About this task
Everything from the line containing "o impacto da" through the end of the entries should be output exactly; nothing before it is wanted.

########

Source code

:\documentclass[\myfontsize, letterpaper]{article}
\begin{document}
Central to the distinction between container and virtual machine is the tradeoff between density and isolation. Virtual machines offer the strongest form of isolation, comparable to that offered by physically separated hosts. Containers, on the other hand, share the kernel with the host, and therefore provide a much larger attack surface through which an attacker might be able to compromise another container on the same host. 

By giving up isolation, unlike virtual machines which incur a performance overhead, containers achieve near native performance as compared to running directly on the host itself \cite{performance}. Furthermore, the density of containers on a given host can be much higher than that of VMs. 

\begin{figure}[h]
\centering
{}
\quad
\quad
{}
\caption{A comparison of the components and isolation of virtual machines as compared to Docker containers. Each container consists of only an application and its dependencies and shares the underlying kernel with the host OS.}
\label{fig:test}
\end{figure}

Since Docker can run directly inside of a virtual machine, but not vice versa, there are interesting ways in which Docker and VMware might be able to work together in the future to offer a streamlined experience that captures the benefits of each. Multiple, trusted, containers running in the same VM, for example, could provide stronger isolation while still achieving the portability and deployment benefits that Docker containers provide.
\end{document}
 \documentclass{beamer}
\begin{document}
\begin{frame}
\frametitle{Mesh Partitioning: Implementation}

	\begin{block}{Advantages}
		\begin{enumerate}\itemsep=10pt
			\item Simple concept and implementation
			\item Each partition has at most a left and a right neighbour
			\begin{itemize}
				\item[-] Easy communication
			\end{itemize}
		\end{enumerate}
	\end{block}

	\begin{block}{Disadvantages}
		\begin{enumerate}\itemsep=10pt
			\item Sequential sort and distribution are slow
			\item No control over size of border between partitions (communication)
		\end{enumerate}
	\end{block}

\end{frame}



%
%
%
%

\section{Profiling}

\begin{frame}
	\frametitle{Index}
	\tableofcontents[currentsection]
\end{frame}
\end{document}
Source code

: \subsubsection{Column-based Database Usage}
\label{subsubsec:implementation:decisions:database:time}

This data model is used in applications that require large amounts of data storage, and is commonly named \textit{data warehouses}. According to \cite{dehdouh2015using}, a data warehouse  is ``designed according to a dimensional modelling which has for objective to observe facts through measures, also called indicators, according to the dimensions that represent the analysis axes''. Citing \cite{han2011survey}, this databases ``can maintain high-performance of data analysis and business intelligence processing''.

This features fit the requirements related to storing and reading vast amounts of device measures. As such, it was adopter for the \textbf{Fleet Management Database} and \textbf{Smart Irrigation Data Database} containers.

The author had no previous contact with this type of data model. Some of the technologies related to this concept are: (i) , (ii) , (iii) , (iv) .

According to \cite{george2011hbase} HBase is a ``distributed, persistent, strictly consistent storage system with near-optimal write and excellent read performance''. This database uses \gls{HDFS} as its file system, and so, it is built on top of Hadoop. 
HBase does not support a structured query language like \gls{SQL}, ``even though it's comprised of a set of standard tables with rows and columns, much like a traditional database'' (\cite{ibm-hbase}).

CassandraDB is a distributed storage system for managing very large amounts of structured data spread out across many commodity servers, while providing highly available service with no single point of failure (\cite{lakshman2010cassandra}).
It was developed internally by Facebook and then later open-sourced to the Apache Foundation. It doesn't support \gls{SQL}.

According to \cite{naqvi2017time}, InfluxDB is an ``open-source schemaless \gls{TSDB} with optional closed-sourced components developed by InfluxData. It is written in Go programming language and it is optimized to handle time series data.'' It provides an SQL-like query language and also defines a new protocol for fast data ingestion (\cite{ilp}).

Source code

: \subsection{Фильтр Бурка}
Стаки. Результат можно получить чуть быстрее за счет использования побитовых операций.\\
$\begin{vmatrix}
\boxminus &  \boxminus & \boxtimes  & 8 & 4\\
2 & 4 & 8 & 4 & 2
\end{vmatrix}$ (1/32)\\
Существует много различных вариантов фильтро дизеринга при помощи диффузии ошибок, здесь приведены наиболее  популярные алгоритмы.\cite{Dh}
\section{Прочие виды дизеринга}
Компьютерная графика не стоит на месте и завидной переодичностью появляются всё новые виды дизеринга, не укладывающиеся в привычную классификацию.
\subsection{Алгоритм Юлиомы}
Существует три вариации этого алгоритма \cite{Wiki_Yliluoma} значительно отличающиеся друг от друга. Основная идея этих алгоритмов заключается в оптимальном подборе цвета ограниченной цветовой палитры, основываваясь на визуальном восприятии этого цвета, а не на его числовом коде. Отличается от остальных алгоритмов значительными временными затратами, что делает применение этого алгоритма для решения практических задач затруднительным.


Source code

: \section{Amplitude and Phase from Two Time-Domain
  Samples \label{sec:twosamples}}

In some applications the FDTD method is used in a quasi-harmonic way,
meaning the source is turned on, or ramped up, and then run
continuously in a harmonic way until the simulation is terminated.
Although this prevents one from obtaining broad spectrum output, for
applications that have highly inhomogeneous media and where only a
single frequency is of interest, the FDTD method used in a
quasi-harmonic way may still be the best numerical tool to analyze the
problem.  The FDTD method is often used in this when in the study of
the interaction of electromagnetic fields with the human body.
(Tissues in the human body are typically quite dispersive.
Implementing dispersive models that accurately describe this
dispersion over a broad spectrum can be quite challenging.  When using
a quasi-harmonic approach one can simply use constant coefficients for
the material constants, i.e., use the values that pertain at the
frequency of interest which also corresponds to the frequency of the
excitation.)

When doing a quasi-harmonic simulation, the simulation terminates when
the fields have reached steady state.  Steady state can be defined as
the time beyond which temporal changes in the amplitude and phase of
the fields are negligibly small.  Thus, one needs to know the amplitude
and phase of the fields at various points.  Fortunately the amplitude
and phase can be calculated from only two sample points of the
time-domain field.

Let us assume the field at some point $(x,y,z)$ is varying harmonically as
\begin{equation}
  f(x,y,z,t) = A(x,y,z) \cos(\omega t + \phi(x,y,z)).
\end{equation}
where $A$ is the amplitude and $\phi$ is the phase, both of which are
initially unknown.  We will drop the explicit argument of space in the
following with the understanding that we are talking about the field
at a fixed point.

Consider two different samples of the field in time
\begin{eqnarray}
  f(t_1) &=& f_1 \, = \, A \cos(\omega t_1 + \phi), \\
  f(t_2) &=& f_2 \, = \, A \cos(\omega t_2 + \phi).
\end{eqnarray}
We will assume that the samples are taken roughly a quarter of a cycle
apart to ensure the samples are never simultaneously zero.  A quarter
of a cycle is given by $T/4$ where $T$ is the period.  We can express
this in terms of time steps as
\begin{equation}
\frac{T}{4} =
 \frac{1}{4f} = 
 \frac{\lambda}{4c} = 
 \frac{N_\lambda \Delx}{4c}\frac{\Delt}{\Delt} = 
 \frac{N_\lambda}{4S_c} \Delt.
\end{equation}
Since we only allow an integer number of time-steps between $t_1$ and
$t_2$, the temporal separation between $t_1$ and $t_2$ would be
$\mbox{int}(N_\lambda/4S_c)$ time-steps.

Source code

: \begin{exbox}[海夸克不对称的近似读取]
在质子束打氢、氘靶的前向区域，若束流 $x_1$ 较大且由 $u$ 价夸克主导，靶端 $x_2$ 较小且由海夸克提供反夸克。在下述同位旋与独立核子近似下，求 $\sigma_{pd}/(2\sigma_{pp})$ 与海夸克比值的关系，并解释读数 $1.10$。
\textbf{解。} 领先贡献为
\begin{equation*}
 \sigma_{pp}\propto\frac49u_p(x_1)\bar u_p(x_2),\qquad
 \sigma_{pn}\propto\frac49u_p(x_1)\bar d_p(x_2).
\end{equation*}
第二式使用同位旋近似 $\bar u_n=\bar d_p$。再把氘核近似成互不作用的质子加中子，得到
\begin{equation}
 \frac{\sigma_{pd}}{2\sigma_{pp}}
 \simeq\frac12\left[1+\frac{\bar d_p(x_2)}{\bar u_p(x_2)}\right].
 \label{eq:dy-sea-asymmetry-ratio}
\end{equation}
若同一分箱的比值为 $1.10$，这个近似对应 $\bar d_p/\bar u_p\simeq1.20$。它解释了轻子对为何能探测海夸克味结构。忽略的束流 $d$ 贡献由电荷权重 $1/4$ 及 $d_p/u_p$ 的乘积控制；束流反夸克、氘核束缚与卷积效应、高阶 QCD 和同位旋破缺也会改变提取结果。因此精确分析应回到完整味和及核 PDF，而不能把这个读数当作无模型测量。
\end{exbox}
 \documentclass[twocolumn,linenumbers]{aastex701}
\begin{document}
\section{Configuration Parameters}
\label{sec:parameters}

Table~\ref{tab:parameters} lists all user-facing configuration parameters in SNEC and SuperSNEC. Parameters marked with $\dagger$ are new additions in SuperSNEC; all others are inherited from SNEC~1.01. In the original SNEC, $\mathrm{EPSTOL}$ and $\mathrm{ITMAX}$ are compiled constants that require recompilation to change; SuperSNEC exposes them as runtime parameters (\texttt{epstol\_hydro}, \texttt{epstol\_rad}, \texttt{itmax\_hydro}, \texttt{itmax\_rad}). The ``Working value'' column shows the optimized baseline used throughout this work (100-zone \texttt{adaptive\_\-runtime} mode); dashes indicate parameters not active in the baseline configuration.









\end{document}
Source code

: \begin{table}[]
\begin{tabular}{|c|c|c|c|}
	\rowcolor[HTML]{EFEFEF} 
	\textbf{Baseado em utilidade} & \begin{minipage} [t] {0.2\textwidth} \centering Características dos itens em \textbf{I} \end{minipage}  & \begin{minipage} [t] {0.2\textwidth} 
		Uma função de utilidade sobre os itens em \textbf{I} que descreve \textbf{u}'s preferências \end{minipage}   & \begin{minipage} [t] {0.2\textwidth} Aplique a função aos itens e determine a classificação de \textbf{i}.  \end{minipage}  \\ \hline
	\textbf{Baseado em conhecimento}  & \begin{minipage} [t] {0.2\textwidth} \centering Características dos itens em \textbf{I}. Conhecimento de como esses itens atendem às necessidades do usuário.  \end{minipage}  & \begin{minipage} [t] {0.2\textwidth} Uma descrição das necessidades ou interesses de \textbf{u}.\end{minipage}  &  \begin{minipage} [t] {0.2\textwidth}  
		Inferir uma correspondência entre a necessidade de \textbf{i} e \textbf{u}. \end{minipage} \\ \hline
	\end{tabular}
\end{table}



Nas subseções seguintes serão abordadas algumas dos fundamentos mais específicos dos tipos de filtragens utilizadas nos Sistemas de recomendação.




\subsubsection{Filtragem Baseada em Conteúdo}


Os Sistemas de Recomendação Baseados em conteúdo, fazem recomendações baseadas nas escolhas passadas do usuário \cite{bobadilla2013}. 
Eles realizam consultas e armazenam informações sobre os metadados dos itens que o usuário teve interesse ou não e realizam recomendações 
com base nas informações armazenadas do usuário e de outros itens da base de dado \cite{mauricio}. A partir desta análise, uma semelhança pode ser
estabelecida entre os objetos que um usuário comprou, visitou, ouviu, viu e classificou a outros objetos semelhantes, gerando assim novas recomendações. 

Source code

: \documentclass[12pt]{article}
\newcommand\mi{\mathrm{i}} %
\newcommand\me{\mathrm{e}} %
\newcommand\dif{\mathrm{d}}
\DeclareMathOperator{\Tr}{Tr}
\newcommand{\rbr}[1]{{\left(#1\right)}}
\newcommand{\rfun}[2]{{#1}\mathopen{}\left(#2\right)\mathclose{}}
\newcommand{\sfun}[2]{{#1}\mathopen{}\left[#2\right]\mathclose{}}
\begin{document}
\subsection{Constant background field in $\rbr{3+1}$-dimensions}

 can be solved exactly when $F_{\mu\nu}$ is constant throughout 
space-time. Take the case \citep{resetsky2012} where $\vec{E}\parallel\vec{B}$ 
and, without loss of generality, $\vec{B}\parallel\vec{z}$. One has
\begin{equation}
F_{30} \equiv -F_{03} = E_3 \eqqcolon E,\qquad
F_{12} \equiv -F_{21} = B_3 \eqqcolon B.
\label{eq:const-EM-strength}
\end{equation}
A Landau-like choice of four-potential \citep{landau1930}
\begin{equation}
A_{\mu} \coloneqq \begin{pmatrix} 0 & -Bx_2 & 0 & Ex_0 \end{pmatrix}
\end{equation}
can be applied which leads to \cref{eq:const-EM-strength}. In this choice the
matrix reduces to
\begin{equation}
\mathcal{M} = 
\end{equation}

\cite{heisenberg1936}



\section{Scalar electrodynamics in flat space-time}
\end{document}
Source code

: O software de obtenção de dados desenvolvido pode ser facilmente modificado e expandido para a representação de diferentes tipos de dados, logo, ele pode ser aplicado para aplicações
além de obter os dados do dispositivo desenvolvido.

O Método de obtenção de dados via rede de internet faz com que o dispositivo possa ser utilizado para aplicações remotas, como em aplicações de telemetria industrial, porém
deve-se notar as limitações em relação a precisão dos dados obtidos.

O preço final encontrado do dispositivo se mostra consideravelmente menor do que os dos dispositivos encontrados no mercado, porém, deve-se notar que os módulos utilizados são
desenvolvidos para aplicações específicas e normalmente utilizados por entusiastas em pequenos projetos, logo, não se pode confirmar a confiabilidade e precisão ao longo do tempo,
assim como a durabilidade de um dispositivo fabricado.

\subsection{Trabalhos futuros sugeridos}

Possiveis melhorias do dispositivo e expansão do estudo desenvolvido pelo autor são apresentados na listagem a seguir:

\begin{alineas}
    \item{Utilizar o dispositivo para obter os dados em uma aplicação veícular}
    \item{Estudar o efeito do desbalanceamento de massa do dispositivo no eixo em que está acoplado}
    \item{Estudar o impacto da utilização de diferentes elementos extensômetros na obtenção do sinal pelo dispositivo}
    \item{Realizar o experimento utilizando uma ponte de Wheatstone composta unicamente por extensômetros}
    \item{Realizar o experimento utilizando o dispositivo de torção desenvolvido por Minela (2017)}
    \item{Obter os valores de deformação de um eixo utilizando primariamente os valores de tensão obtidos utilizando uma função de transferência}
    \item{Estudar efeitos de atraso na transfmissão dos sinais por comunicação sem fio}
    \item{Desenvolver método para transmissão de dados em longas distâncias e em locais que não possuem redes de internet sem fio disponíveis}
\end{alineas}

########

Response
    \item{Estudar o impacto da utilização de diferentes elementos extensômetros na obtenção do sinal pelo dispositivo}
    \item{Realizar o experimento utilizando uma ponte de Wheatstone composta unicamente por extensômetros}
    \item{Realizar o experimento utilizando o dispositivo de torção desenvolvido por Minela (2017)}
    \item{Obter os valores de deformação de um eixo utilizando primariamente os valores de tensão obtidos utilizando uma função de transferência}
    \item{Estudar efeitos de atraso na transfmissão dos sinais por comunicação sem fio}
    \item{Desenvolver método para transmissão de dados em longas distâncias e em locais que não possuem redes de internet sem fio disponíveis}
\end{alineas}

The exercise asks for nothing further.